#### Given records
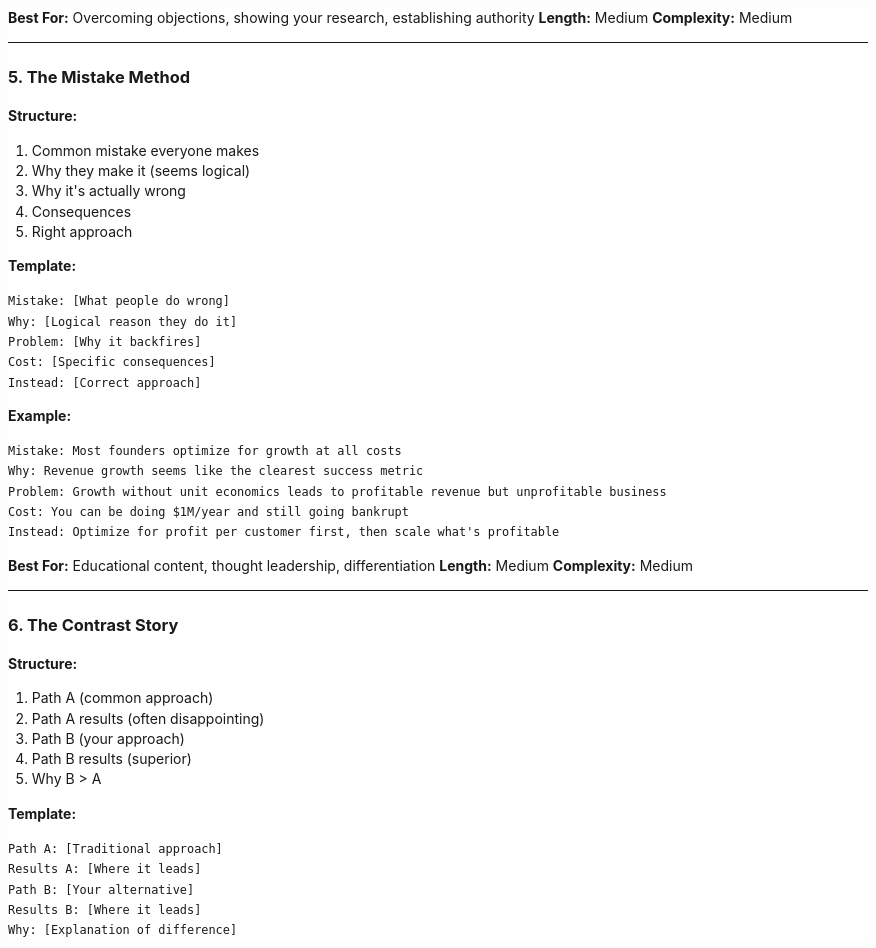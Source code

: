 **Best For:** Overcoming objections, showing your research, establishing authority
**Length:** Medium
**Complexity:** Medium

---

### 5. The Mistake Method

**Structure:**
1. Common mistake everyone makes
2. Why they make it (seems logical)
3. Why it's actually wrong
4. Consequences
5. Right approach

**Template:**
```
Mistake: [What people do wrong]
Why: [Logical reason they do it]
Problem: [Why it backfires]
Cost: [Specific consequences]
Instead: [Correct approach]
```

**Example:**
```
Mistake: Most founders optimize for growth at all costs
Why: Revenue growth seems like the clearest success metric
Problem: Growth without unit economics leads to profitable revenue but unprofitable business
Cost: You can be doing $1M/year and still going bankrupt
Instead: Optimize for profit per customer first, then scale what's profitable
```

**Best For:** Educational content, thought leadership, differentiation
**Length:** Medium
**Complexity:** Medium

---

### 6. The Contrast Story

**Structure:**
1. Path A (common approach)
2. Path A results (often disappointing)
3. Path B (your approach)
4. Path B results (superior)
5. Why B > A

**Template:**
```
Path A: [Traditional approach]
Results A: [Where it leads]
Path B: [Your alternative]
Results B: [Where it leads]
Why: [Explanation of difference]
```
########
> [Task instructions]: Across the material, count every line that holds "Problem" and state only how many there are.

> [Response to the exercise]: 2